- Super Famicom cover art
- Developer: Multimedia Intelligence Transfer [ja]
- Publisher: Imagineer
- Platform: Super Famicom;
- Release: Super Famicom JP: 22 December 1995;
- Genre: Visual novel
- Mode: Single player

= Anubis of the Moon's Surface =

 is a 1995 visual novel. The game has a science fiction setting of a lunar base on the moon. Depending on the players actions in the game, the protagonist Keisuke changes his personality to move forward with the story.

The game was at at least 35% completion by late October 1995 and was published along with a similar game from Imagineer, Zakuro no Aji. Famicom Tsūshin found the game did not give enough options for the players to move the story in different directions and compared it with Zakuro no Aji. The Japanese book Perfect Guide to Nostalgic Super Famicom (2016) included it on their list of the best horror games for the Super Famicom, finding it to be a lesser known but good horror sound novel.

==Gameplay==
Anubis of the Moon's Surface is a sound novel. Mark Kretzschmar and Sara Raffel, authors of The History and Allure of Interactive Visual Novels (2023), described the term used to primarily define Japanese games that rely on graphics and sounds instead of puzzles to tell a story and was more generally interchangeable with visual novels.

The game is progressed by pressing the buttons on the controller. In the game, the story changes on the action-oriented choices, but also on your choice of the emotional response to certain situations. For example, if the player chooses an aggressive choice, the next choices will follow suit and be more aggressive and assertive.

==Plot==
Anubis of the Moon's Surface has a science fiction setting of a lunar base on the moon. The game is set in the future, where the protagonist Keisuke is a researcher along with his female companion travels to the base via a space ship. Aboard the craft, he is involved in an accident which makes him wake up with no memory.
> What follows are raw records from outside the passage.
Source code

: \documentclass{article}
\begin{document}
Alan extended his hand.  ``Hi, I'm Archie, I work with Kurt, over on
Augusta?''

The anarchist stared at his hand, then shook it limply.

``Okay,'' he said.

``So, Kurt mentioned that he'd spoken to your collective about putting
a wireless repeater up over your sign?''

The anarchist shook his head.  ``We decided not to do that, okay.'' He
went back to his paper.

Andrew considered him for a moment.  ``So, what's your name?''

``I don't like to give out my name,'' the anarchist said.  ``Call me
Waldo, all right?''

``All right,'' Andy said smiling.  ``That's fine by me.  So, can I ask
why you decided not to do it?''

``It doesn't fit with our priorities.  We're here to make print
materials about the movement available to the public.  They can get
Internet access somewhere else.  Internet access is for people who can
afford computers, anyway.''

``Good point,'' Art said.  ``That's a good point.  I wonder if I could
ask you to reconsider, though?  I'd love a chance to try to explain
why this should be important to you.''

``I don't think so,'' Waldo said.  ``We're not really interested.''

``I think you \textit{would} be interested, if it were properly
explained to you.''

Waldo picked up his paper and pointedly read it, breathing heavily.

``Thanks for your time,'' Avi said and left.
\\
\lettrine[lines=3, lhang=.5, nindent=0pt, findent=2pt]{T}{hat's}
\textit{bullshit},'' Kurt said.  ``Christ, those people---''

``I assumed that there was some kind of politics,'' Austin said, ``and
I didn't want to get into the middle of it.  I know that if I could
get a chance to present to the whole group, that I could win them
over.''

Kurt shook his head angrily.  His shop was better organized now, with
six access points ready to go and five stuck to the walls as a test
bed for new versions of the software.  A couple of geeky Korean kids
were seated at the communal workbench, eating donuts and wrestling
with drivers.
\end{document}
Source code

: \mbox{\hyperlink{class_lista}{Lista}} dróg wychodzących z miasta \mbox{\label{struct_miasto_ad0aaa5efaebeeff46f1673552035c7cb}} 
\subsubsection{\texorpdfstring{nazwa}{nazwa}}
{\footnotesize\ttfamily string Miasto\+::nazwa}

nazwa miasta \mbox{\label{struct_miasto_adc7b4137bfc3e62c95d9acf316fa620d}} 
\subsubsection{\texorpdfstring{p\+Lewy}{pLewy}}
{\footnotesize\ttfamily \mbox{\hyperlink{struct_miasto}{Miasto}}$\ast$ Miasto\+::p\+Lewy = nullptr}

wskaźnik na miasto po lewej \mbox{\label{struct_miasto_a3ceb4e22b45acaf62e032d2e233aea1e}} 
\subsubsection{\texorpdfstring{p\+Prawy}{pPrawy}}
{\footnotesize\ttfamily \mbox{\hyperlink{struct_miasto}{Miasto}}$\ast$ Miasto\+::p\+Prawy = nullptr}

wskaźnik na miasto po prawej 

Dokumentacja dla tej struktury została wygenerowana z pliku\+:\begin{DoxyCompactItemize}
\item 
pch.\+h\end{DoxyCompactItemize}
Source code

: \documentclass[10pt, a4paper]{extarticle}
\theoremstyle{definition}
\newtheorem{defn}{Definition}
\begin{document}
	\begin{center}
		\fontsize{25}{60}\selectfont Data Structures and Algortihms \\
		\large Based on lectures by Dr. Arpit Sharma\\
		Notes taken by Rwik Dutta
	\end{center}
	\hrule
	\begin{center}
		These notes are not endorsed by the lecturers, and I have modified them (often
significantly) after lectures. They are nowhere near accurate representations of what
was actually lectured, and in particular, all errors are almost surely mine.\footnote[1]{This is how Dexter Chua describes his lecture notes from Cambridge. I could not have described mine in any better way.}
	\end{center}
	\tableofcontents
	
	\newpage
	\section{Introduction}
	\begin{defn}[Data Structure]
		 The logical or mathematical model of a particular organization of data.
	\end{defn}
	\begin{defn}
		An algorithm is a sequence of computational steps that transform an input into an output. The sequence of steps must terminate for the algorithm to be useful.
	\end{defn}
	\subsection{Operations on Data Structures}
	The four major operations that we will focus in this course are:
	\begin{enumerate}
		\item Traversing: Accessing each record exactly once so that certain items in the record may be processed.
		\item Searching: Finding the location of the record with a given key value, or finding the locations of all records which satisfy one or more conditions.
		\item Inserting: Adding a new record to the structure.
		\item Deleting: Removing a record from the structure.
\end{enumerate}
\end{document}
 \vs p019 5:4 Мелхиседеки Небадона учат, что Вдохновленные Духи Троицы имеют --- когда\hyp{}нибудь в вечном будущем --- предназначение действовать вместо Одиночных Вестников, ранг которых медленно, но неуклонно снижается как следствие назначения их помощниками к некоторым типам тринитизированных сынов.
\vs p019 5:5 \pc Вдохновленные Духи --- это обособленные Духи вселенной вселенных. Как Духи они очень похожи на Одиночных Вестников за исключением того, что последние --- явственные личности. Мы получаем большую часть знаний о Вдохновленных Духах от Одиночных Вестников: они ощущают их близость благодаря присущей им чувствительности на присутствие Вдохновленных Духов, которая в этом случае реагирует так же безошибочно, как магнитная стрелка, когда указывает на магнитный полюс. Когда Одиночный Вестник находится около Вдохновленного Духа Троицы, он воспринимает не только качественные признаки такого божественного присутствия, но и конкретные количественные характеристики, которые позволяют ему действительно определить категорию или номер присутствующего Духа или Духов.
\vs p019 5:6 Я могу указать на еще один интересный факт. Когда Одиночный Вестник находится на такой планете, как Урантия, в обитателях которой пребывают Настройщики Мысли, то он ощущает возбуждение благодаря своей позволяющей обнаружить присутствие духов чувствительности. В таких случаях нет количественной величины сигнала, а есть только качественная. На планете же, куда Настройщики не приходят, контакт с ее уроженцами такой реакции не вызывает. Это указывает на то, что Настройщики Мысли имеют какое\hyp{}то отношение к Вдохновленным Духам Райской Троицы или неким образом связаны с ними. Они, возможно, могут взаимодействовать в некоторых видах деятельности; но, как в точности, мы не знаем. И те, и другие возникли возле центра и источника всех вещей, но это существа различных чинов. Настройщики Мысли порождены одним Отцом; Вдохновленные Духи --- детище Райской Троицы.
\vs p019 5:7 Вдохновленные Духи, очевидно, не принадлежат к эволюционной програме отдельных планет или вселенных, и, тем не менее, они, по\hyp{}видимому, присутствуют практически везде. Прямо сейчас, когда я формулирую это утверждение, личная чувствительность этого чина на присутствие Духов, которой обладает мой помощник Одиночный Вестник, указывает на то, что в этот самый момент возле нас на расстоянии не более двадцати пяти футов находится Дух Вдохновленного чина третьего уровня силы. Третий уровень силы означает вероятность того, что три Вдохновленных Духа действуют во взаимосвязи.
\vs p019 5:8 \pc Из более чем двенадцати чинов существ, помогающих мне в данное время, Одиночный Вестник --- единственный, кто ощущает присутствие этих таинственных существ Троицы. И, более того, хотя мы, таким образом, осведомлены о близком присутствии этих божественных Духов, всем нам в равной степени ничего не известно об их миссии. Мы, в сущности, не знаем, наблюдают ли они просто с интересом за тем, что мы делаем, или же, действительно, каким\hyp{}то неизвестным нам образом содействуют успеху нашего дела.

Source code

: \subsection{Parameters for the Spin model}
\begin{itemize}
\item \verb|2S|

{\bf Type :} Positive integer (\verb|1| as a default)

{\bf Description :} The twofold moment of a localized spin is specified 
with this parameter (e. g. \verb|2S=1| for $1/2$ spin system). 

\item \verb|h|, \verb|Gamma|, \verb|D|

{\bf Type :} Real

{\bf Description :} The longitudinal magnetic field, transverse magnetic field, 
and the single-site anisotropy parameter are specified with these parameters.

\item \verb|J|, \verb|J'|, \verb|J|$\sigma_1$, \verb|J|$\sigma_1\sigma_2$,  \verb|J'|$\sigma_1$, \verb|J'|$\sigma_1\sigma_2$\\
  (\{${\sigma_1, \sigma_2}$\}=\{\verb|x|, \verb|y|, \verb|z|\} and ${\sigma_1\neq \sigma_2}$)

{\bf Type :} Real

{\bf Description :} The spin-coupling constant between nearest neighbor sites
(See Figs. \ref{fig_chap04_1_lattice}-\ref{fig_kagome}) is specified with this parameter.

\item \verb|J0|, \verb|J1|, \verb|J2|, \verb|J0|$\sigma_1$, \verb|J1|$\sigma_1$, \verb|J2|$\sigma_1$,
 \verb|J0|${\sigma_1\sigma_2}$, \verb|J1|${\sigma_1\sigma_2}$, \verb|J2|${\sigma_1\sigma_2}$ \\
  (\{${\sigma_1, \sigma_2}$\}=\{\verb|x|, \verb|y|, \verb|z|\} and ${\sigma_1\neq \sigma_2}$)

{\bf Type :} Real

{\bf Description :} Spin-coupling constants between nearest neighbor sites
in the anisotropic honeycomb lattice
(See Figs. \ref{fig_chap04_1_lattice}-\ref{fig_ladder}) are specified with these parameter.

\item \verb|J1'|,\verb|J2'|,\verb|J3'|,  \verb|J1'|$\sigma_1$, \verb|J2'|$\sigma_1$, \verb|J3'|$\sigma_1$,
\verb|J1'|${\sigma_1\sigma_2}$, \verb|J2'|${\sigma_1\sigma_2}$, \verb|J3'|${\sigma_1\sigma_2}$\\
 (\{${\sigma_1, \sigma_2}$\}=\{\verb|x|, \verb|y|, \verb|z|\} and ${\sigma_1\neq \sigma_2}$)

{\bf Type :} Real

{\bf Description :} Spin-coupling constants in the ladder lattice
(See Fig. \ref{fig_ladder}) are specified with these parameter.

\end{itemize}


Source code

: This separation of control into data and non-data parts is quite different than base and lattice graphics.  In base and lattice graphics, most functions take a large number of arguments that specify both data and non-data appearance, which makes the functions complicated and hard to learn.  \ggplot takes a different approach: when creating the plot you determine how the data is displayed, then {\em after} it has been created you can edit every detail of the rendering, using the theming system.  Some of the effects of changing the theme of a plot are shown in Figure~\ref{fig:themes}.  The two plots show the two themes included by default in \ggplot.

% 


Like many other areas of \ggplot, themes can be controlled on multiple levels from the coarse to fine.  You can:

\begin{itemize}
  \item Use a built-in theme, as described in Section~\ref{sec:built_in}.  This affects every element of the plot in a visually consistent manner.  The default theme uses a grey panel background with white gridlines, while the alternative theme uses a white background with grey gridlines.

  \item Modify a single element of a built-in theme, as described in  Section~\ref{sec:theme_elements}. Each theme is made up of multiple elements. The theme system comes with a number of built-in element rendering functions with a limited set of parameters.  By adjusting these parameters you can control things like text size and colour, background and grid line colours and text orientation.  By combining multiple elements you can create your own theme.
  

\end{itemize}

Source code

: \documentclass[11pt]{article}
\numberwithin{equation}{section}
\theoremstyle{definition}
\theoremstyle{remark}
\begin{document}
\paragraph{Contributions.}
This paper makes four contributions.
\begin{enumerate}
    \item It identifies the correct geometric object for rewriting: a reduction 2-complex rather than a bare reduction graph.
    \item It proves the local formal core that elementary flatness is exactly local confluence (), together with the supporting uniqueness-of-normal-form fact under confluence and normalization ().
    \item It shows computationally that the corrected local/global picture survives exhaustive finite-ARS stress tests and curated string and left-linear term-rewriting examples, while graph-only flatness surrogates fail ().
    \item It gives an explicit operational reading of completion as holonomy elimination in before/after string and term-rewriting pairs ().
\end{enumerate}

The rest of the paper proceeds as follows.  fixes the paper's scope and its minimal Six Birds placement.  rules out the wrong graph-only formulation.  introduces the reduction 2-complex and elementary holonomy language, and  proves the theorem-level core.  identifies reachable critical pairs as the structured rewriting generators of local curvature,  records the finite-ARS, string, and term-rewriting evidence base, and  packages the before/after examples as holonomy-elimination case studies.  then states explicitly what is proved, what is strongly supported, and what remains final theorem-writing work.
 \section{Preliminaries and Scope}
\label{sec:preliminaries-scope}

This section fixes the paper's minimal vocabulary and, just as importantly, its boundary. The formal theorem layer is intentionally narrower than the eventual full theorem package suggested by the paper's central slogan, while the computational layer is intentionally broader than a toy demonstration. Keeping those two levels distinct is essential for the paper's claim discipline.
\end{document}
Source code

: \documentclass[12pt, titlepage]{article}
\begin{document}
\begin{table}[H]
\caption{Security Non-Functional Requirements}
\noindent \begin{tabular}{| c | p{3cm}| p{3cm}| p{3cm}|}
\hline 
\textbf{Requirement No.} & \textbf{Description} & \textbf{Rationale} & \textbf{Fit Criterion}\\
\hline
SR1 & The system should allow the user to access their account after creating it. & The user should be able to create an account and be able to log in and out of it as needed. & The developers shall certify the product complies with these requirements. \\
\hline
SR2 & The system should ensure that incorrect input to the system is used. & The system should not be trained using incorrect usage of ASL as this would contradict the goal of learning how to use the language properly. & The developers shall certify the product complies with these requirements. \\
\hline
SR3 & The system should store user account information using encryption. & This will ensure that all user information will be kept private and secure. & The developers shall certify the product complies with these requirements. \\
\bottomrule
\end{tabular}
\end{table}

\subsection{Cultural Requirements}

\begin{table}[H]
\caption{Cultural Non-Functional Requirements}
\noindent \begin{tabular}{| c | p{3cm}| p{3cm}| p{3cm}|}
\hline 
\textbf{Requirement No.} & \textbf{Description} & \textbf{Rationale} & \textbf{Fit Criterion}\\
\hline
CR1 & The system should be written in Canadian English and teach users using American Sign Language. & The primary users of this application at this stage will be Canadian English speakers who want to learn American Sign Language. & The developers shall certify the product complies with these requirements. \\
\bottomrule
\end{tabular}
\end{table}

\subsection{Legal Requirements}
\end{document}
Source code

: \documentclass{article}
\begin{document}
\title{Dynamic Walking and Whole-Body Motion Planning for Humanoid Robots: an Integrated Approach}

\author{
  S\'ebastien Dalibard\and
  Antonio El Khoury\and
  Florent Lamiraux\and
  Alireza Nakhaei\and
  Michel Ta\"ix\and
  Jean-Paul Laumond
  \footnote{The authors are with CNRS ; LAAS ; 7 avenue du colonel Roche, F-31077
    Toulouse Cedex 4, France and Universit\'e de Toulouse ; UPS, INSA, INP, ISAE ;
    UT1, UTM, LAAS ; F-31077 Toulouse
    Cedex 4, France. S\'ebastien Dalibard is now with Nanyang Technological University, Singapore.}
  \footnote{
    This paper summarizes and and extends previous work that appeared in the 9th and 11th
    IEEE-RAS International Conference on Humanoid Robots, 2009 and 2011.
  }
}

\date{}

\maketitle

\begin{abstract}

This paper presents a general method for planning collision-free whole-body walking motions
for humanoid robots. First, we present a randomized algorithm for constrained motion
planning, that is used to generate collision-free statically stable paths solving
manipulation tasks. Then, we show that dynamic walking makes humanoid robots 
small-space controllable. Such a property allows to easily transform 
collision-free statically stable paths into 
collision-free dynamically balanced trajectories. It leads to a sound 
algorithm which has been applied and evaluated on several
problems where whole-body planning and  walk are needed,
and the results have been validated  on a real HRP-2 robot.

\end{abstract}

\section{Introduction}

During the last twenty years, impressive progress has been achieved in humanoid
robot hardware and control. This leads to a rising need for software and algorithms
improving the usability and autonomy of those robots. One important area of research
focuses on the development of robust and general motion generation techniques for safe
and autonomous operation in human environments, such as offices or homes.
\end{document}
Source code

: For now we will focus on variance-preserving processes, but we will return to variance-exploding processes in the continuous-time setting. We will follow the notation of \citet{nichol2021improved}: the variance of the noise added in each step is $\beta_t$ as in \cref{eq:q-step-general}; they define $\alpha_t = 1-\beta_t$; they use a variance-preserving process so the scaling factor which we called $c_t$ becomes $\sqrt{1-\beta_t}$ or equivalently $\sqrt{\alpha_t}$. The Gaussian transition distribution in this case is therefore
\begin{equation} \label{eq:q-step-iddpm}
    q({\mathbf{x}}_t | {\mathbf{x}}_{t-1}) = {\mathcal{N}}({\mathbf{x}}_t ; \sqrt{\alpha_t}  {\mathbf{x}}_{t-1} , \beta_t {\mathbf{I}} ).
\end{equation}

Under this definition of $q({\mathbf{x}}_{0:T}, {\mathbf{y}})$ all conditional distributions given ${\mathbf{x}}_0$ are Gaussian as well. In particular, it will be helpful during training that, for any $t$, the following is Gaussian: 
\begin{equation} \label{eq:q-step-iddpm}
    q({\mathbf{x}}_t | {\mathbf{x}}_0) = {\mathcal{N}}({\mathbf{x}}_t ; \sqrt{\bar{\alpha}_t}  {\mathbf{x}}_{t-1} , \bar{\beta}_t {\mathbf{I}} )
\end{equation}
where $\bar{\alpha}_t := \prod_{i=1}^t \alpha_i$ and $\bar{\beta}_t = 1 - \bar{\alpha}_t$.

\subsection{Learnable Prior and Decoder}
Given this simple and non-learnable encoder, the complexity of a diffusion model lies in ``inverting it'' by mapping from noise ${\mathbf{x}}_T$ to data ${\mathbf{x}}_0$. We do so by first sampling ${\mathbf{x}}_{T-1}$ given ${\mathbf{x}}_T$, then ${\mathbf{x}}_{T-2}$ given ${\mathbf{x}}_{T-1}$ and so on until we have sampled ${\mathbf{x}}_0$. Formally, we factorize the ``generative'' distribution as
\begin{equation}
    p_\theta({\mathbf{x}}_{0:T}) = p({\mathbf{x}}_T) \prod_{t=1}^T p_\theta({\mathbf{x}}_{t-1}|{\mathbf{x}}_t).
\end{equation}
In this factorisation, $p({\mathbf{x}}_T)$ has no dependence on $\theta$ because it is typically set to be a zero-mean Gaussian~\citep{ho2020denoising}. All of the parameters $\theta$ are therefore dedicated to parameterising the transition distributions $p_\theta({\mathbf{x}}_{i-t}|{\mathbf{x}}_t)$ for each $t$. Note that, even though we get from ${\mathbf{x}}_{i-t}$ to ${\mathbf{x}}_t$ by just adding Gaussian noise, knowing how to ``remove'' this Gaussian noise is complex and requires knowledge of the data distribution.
The game has over 20 different endings.

==Development and release==
Famicom Tsūshin said that by October 27, 1995 two titles, Anubis of the Moon's Surface and Zakuro no Aji from the Japanese publisher Imagineer were at about 35% completion. Planning and development of the game was handled by
Multimedia Intelligence Transfer.

Anubis of the Moon's Surface was released on December 22, 1995 for the Super Famicom. Zakuro no Aji was released on the same date. Anubis of the Moon's Surface makes reference to Zakuro no Ajis title within the game.

==Reception==

In Famicom Tsūshin, the game was reviewed by a roundtable of four critics. Two critics compared it to the film Alien (1979) while a third says that while the games story moves at a brisk pace, they couldn't help but feel unsatisfied by it treading familiar territories. Another felt the characters were not developed enough so when incidents occur in the story, you did not emphasize with them.
Two reviewers felt that there weren't enough times for the player to choose what direction the narrative would take. One said that Zakuro no Aji had more choices while another say that after playing the other game, it would be inevitable that Anubis of the Moon's Surface would not feel fresh.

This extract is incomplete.